Collected data:
┌────────
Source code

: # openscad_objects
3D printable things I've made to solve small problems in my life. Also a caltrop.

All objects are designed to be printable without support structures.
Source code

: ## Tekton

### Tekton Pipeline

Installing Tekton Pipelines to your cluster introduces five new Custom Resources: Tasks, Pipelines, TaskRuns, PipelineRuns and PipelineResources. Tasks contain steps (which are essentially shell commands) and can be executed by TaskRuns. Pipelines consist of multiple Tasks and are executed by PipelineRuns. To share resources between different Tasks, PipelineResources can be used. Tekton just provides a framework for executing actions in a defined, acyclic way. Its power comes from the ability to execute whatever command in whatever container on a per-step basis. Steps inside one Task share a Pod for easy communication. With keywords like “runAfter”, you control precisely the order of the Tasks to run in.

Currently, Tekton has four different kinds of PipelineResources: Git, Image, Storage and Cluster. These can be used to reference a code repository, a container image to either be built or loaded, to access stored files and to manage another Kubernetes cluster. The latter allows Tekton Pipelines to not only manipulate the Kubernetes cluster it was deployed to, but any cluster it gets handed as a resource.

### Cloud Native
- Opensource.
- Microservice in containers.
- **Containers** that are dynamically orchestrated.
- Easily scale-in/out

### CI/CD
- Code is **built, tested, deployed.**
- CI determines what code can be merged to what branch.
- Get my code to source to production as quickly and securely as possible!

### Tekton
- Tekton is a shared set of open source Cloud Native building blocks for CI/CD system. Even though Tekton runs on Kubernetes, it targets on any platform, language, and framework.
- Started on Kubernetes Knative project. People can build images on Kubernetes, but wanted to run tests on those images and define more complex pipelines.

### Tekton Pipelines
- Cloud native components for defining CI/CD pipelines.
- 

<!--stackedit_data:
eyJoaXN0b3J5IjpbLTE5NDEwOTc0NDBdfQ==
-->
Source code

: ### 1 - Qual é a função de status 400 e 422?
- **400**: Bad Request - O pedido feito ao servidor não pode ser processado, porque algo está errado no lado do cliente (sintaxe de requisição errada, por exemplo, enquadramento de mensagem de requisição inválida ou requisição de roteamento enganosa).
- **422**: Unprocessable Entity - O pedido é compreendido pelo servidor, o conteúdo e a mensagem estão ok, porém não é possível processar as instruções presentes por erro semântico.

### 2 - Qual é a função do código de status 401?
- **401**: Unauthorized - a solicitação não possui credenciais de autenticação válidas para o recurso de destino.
└────────
Work request:
Pull every line containing the string "deployed" out of the data above and copy it.

Solution:
Currently, Tekton has four different kinds of PipelineResources: Git, Image, Storage and Cluster. These can be used to reference a code repository, a container image to either be built or loaded, to access stored files and to manage another Kubernetes cluster. The latter allows Tekton Pipelines to not only manipulate the Kubernetes cluster it was deployed to, but any cluster it gets handed as a resource.
- Code is **built, tested, deployed.**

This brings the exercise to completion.